→ WORK ITEM:
Would you count how many lines of the entries below include the word "vulnerabilities"? Give nothing but the number.

*** Opening of INPUT DATA ***

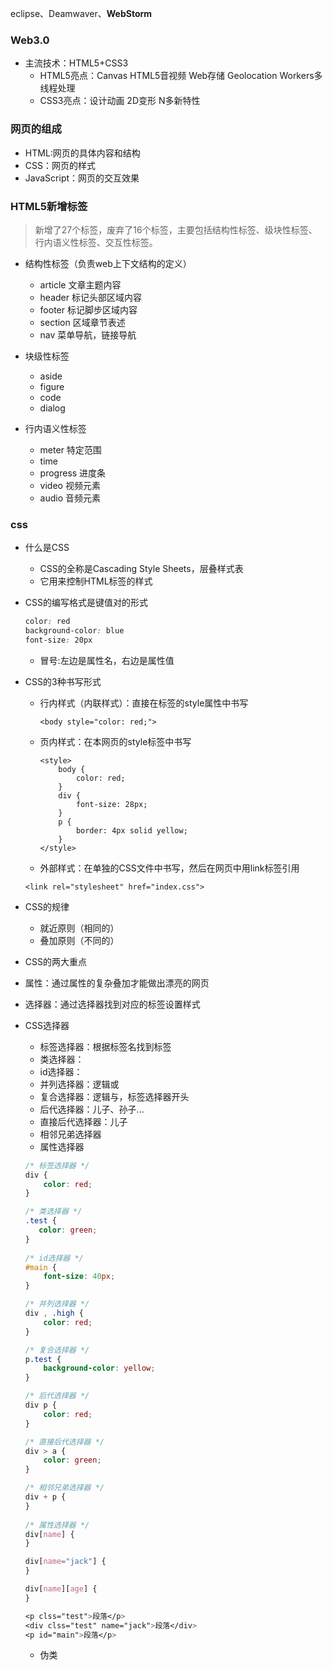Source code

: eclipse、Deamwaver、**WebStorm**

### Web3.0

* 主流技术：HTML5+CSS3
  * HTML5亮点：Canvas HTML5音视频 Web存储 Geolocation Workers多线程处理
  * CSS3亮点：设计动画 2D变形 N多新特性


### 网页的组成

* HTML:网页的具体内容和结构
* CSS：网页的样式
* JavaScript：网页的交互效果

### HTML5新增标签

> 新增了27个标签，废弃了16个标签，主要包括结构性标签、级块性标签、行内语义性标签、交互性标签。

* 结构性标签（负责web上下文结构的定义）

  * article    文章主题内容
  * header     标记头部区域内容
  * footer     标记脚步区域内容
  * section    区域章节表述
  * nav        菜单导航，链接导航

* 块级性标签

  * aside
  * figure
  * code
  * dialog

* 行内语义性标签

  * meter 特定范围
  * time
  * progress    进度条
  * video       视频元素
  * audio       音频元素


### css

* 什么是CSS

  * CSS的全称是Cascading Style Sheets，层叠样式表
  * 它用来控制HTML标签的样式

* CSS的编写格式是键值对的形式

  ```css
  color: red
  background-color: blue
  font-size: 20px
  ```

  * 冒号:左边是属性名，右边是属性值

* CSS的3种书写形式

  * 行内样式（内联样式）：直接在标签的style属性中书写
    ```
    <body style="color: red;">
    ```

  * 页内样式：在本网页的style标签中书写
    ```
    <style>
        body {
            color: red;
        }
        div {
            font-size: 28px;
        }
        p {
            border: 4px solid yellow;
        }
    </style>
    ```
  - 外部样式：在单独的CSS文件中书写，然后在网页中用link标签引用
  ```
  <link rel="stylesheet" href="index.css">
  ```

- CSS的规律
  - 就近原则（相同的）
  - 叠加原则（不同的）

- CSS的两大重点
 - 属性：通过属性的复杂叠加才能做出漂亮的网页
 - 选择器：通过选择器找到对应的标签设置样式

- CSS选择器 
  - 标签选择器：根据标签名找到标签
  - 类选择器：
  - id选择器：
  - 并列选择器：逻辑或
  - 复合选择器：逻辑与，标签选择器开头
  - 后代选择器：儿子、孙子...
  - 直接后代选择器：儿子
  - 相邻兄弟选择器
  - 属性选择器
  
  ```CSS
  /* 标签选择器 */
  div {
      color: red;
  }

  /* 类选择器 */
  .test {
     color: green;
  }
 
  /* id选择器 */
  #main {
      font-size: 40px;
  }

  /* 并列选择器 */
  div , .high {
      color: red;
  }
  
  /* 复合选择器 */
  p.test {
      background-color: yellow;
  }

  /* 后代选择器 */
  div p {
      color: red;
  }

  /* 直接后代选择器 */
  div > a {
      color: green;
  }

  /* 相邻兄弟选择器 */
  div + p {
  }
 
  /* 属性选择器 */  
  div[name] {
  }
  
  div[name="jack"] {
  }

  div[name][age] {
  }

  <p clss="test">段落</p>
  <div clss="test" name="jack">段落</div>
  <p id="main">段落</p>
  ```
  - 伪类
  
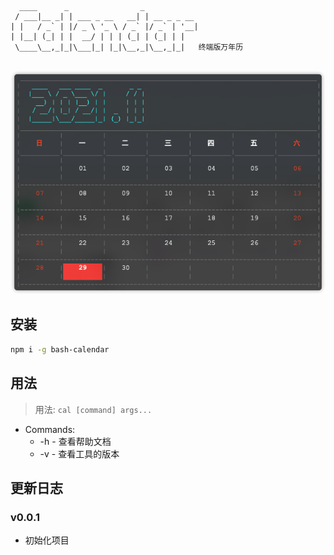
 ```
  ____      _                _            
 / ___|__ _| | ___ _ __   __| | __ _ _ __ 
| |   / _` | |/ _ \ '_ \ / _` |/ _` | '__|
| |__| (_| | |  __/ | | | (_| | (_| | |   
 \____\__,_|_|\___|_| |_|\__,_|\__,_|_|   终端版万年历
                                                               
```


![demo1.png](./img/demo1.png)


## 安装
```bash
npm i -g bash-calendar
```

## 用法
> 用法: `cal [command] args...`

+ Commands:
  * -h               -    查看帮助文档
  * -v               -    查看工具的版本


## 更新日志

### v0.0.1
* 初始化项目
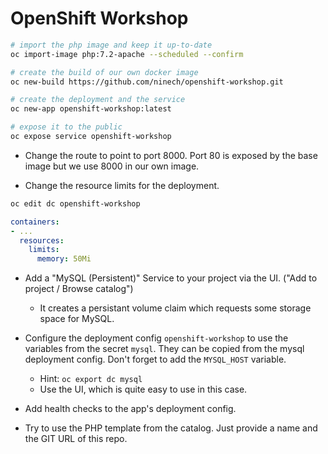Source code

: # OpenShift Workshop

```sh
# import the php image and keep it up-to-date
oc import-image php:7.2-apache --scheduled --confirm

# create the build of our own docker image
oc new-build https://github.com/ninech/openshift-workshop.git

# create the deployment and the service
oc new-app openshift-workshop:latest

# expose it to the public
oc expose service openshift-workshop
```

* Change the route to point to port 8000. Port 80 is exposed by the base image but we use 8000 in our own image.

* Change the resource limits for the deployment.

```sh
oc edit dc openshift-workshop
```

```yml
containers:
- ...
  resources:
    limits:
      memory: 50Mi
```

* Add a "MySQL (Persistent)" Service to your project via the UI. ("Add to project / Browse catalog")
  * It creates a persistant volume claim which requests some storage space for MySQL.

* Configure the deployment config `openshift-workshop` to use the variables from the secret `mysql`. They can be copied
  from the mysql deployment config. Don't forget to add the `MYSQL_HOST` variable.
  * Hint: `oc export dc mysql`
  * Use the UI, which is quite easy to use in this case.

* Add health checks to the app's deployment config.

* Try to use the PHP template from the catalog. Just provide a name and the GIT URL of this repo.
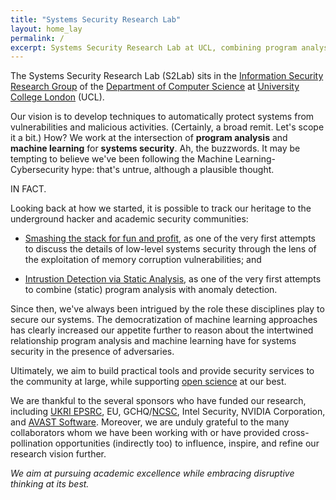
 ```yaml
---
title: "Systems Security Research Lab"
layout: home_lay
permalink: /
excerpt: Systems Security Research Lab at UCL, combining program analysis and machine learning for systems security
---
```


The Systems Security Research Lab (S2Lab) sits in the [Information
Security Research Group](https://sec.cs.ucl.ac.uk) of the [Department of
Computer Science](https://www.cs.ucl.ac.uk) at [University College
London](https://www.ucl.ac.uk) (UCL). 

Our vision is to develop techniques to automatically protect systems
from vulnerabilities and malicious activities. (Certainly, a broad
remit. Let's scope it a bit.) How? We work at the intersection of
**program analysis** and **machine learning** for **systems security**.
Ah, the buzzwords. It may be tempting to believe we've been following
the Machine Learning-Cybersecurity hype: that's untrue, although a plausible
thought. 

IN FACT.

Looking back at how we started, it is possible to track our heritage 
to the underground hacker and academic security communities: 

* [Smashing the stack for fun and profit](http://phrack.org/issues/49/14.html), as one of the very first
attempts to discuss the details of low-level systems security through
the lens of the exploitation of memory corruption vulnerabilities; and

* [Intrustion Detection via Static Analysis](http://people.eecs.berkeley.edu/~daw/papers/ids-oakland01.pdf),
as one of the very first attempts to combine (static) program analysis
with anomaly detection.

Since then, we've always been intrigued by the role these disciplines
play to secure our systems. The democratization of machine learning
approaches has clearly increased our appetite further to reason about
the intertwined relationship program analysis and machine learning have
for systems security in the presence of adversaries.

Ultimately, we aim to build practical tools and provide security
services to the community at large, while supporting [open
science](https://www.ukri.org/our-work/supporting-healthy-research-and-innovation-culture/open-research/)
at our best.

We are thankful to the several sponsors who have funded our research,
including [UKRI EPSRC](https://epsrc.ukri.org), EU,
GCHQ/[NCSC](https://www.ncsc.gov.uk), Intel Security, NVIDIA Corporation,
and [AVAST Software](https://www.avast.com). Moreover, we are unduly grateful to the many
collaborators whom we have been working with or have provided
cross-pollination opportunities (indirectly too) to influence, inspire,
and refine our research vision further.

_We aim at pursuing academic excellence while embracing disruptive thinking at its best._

*** Close of INPUT DATA ***

→ SOLVED PROBLEM:
2